The president’s deficit panel released its final report today and added details to its original leaked outline for how it suggests the U.S. balance the budget and enact a more stable fiscal policy.  Dubbed “The Moment of Truth”, the document adopts some policies from other private deficit commissions and adjusts some of its prior recommendations.

An important adjustment to the original draft is more flexibility in fiscal policy to allow an economic recovery.  The plan would delay most spending cuts until 2012 and suggests a temporary payroll tax holiday for a year.  The plan does away with the itemized deduction for personal income taxes as well as nearly all tax expenditures, but spares the charitable deduction as well as the mortgage interest deduction for primary homes.  All business tax deductions and expenditures would be eliminated.
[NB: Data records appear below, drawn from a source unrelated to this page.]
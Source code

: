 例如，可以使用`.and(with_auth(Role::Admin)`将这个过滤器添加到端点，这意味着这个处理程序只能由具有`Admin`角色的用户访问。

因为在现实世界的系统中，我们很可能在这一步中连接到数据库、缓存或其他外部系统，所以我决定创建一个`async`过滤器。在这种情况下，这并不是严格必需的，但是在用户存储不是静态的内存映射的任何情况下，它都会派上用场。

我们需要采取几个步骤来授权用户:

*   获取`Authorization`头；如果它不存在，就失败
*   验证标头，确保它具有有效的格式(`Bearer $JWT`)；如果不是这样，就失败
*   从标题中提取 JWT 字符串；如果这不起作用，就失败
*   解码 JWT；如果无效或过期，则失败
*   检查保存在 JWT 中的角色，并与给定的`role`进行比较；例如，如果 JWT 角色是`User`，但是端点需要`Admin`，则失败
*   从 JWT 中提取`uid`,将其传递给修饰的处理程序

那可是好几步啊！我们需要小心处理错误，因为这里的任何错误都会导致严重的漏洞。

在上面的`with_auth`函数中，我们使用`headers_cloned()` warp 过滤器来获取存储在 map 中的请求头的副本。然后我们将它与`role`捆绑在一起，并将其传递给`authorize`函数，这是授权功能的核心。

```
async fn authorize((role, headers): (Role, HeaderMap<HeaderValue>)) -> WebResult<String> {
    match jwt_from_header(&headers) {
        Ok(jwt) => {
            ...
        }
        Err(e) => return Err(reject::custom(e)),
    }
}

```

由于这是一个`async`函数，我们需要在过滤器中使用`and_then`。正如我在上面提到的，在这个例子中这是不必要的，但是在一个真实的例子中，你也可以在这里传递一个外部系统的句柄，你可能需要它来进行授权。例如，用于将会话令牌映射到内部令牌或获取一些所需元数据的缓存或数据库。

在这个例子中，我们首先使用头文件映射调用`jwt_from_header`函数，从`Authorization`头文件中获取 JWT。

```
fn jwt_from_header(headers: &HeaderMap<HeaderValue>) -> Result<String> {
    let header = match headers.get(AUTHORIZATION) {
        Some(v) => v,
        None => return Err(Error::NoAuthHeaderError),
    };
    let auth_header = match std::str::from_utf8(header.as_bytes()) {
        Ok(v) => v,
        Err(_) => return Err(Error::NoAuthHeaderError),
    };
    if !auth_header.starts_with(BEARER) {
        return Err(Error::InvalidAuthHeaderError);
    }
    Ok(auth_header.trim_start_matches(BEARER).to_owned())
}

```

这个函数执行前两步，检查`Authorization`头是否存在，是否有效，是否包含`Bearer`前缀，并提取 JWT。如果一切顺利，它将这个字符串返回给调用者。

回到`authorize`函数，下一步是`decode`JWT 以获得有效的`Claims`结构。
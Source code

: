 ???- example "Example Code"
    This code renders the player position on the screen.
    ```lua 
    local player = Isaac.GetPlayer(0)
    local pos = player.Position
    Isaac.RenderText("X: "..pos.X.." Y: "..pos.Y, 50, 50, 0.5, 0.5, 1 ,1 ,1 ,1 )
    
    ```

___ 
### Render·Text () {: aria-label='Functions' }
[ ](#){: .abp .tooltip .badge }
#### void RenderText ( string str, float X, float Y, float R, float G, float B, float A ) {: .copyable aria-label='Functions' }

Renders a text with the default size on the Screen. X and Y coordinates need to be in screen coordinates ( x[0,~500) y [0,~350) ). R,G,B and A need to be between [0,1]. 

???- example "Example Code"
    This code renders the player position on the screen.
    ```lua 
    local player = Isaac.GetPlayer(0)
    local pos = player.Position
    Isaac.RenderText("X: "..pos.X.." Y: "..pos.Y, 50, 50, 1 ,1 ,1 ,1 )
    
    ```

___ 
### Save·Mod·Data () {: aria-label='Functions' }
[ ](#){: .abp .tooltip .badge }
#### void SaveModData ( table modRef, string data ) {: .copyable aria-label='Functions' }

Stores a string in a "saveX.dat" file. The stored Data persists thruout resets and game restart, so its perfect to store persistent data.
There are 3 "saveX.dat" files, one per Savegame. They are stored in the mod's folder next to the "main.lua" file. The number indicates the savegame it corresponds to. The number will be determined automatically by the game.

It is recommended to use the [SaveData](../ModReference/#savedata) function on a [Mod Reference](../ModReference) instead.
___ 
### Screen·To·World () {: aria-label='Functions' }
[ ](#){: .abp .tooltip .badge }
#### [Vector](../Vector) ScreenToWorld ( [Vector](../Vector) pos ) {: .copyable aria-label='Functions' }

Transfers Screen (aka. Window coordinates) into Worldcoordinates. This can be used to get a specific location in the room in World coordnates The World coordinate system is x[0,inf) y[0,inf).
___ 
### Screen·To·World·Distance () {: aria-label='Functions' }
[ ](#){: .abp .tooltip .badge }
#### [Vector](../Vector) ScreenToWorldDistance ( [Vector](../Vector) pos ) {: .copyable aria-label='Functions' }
For the first time, the plan also focuses on federal savings through health care reform.  The plan would raise the retirement age to 69 to bolster Social Security, plus change the Medicare “doc fix” and medical malpractice law.  But the biggest change is the suggestion to eliminate the tax exemption for employer-paid health benefits, a change that could raise both employers’ and employee’s health care costs with the aim of forcing individuals to make smarter fiscal choices on health insurance.

The plan now needs 14 of the 18 commissioners to approve it during the December 3 vote, and The National Journal is reporting that at least 10 of the 18 commissioners support the plan.  That said, passage still looks unlikely but the commission’s co-chairs are optimistic their plan will have a lasting impact.  “Whether we get two votes or 18,” said co-chair Alan Simpson, “this baby ain’t going away.  Oh sure, it may be buried in an unmarked grave, and soon, but when the votes for the budget and extending the debt limit … comes up in the spring, this cadaver will rise from the crypt.”